* _Work order_
Make an exact copy of the records below. Include every line.

* _Supplied information_
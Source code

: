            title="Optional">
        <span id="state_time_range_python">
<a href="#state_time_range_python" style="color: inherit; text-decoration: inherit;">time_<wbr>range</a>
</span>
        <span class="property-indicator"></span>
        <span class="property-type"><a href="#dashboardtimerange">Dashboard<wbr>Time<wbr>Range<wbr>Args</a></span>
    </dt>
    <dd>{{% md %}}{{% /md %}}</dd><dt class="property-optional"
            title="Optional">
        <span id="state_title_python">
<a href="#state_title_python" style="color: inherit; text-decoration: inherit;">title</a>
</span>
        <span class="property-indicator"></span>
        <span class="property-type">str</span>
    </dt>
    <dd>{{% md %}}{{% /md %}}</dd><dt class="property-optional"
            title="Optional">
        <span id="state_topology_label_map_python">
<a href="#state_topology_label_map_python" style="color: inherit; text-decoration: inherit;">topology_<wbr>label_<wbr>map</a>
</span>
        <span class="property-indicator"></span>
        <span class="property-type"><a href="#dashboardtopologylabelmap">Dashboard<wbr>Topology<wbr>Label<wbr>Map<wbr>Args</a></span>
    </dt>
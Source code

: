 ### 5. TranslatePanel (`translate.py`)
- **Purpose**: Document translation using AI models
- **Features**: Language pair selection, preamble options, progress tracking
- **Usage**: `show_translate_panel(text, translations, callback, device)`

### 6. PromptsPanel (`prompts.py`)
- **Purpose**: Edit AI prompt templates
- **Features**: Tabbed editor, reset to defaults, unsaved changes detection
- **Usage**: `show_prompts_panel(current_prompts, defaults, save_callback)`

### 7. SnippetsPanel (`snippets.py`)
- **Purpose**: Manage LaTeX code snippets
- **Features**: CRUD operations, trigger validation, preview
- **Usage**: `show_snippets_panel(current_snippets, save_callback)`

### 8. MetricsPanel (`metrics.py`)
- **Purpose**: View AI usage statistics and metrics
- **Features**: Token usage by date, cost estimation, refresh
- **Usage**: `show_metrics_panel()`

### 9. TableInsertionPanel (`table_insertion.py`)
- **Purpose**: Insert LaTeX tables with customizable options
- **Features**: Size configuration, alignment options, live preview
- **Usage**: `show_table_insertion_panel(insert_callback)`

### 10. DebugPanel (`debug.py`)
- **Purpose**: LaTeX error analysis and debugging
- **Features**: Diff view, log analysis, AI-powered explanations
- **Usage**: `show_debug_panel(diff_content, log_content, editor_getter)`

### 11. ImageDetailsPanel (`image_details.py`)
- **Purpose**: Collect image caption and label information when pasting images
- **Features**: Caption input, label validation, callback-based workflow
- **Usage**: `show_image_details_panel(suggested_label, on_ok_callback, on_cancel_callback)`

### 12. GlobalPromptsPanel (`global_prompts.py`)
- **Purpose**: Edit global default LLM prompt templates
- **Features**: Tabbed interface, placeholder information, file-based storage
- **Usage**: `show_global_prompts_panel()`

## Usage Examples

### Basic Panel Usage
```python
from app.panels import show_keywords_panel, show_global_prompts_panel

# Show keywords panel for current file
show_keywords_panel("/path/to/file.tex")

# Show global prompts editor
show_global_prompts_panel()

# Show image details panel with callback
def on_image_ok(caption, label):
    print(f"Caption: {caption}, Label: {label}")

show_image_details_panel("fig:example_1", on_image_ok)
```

* _Answer for this exercise_
Source code

:            title="Optional">
        <span id="state_time_range_python">
<a href="#state_time_range_python" style="color: inherit; text-decoration: inherit;">time_<wbr>range</a>
</span>
        <span class="property-indicator"></span>
        <span class="property-type"><a href="#dashboardtimerange">Dashboard<wbr>Time<wbr>Range<wbr>Args</a></span>
    </dt>
    <dd>{{% md %}}{{% /md %}}</dd><dt class="property-optional"
            title="Optional">
        <span id="state_title_python">
<a href="#state_title_python" style="color: inherit; text-decoration: inherit;">title</a>
</span>
        <span class="property-indicator"></span>
        <span class="property-type">str</span>
    </dt>
    <dd>{{% md %}}{{% /md %}}</dd><dt class="property-optional"
            title="Optional">
        <span id="state_topology_label_map_python">
<a href="#state_topology_label_map_python" style="color: inherit; text-decoration: inherit;">topology_<wbr>label_<wbr>map</a>
</span>
        <span class="property-indicator"></span>
        <span class="property-type"><a href="#dashboardtopologylabelmap">Dashboard<wbr>Topology<wbr>Label<wbr>Map<wbr>Args</a></span>
    </dt>
Source code

: ### 5. TranslatePanel (`translate.py`)
- **Purpose**: Document translation using AI models
- **Features**: Language pair selection, preamble options, progress tracking
- **Usage**: `show_translate_panel(text, translations, callback, device)`

### 6. PromptsPanel (`prompts.py`)
- **Purpose**: Edit AI prompt templates
- **Features**: Tabbed editor, reset to defaults, unsaved changes detection
- **Usage**: `show_prompts_panel(current_prompts, defaults, save_callback)`

### 7. SnippetsPanel (`snippets.py`)
- **Purpose**: Manage LaTeX code snippets
- **Features**: CRUD operations, trigger validation, preview
- **Usage**: `show_snippets_panel(current_snippets, save_callback)`

### 8. MetricsPanel (`metrics.py`)
- **Purpose**: View AI usage statistics and metrics
- **Features**: Token usage by date, cost estimation, refresh
- **Usage**: `show_metrics_panel()`

### 9. TableInsertionPanel (`table_insertion.py`)
- **Purpose**: Insert LaTeX tables with customizable options
- **Features**: Size configuration, alignment options, live preview
- **Usage**: `show_table_insertion_panel(insert_callback)`

### 10. DebugPanel (`debug.py`)
- **Purpose**: LaTeX error analysis and debugging
- **Features**: Diff view, log analysis, AI-powered explanations
- **Usage**: `show_debug_panel(diff_content, log_content, editor_getter)`

### 11. ImageDetailsPanel (`image_details.py`)
- **Purpose**: Collect image caption and label information when pasting images
- **Features**: Caption input, label validation, callback-based workflow
- **Usage**: `show_image_details_panel(suggested_label, on_ok_callback, on_cancel_callback)`

### 12. GlobalPromptsPanel (`global_prompts.py`)
- **Purpose**: Edit global default LLM prompt templates
- **Features**: Tabbed interface, placeholder information, file-based storage
- **Usage**: `show_global_prompts_panel()`

## Usage Examples

### Basic Panel Usage
```python
from app.panels import show_keywords_panel, show_global_prompts_panel

# Show keywords panel for current file
show_keywords_panel("/path/to/file.tex")

# Show global prompts editor
show_global_prompts_panel()

# Show image details panel with callback
def on_image_ok(caption, label):
    print(f"Caption: {caption}, Label: {label}")

show_image_details_panel("fig:example_1", on_image_ok)
```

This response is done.